Tâche / Task : une tâche de sprint est une unité de travail concrète et opérationnelle, issue du découpage d’une user story. Elle est généralement réalisable en quelques heures, rarement plus d’une journée.
Les tâches permettent à l’équipe d’organiser finement son travail à l’intérieur d’un sprint et de voir où en est chaque sujet. Elles constituent le niveau le plus fin du backlog de sprint, celui que l’équipe gère seule, sans arbitrage extérieur ni validation préalable.
Pourquoi limiter une tâche à quelques heures
La durée courte n’est pas une coquetterie méthodologique. Une tâche qui s’étale sur plusieurs jours ne donne aucun signal exploitable : elle reste « en cours » sans qu’on sache si elle avance normalement ou si elle est bloquée. Découper à l’échelle de quelques heures rend le blocage visible dès le lendemain.
C’est aussi une protection contre l’effet tunnel individuel. Une personne seule sur une tâche de cinq jours peut se tromper de direction pendant quatre jours sans que quiconque s’en aperçoive, alors qu’un point quotidien sur des tâches courtes ramène régulièrement le sujet dans la conversation.

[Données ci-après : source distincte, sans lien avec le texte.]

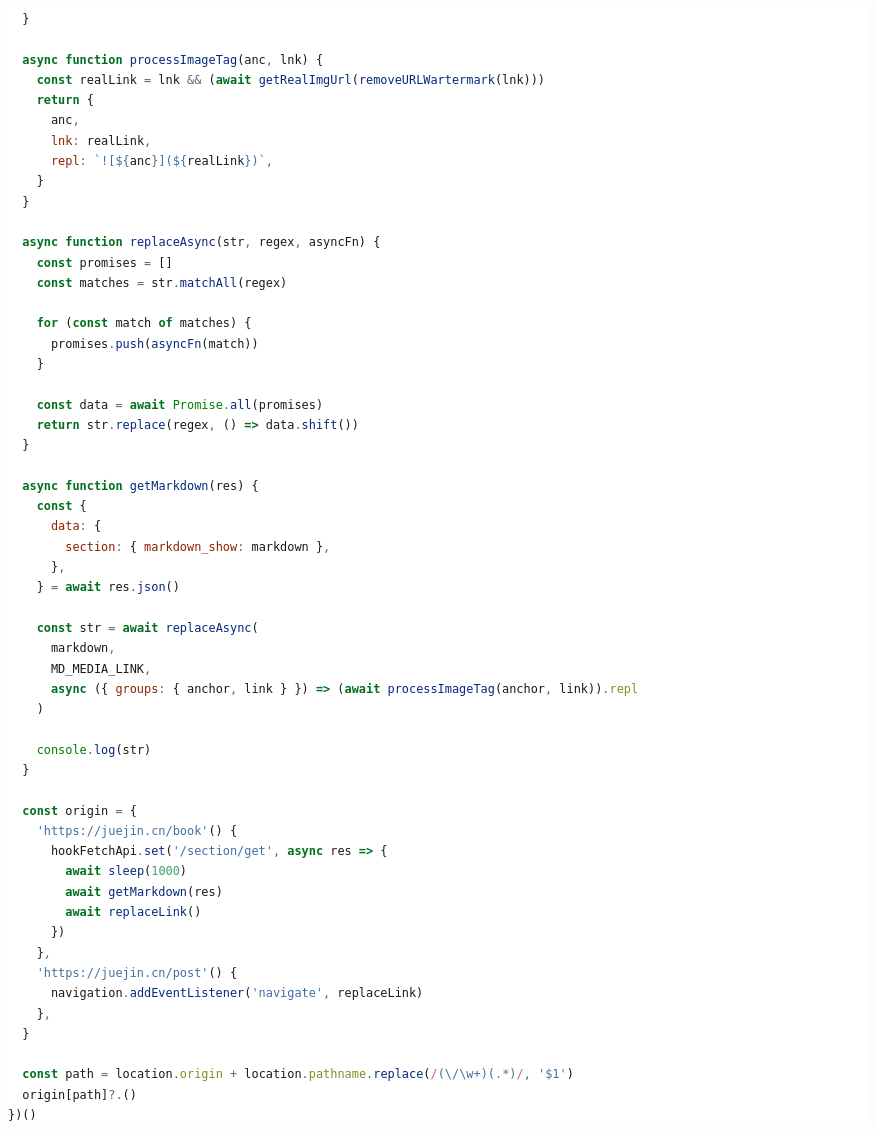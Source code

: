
 ```js
  }

  async function processImageTag(anc, lnk) {
    const realLink = lnk && (await getRealImgUrl(removeURLWartermark(lnk)))
    return {
      anc,
      lnk: realLink,
      repl: `![${anc}](${realLink})`,
    }
  }

  async function replaceAsync(str, regex, asyncFn) {
    const promises = []
    const matches = str.matchAll(regex)

    for (const match of matches) {
      promises.push(asyncFn(match))
    }

    const data = await Promise.all(promises)
    return str.replace(regex, () => data.shift())
  }

  async function getMarkdown(res) {
    const {
      data: {
        section: { markdown_show: markdown },
      },
    } = await res.json()

    const str = await replaceAsync(
      markdown,
      MD_MEDIA_LINK,
      async ({ groups: { anchor, link } }) => (await processImageTag(anchor, link)).repl
    )

    console.log(str)
  }

  const origin = {
    'https://juejin.cn/book'() {
      hookFetchApi.set('/section/get', async res => {
        await sleep(1000)
        await getMarkdown(res)
        await replaceLink()
      })
    },
    'https://juejin.cn/post'() {
      navigation.addEventListener('navigate', replaceLink)
    },
  }

  const path = location.origin + location.pathname.replace(/(\/\w+)(.*)/, '$1')
  origin[path]?.()
})()
```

Tâche et user story : deux niveaux, deux propriétaires
La user story exprime un besoin utilisateur et relève de la responsabilité du Product Owner. La tâche décrit un travail technique et appartient entièrement à l’équipe. Un Product Owner qui répartit les tâches sort de son rôle et affaiblit mécaniquement l’auto-organisation.
Certaines équipes expérimentées cessent d’ailleurs de découper systématiquement en tâches, lorsque leurs stories sont assez petites pour être suivies telles quelles. Le Scrum Guide ne mentionne d’ailleurs pas les tâches : le découpage n’est pas une obligation du cadre mais un outil : il perd tout intérêt dès qu’il devient une formalité de saisie dans un logiciel.
Le signe qu’il faut y revenir reste toujours le même : des stories qui stagnent plusieurs jours en colonne « en cours » sans que personne sache précisément ce qu’il reste à faire pour les terminer.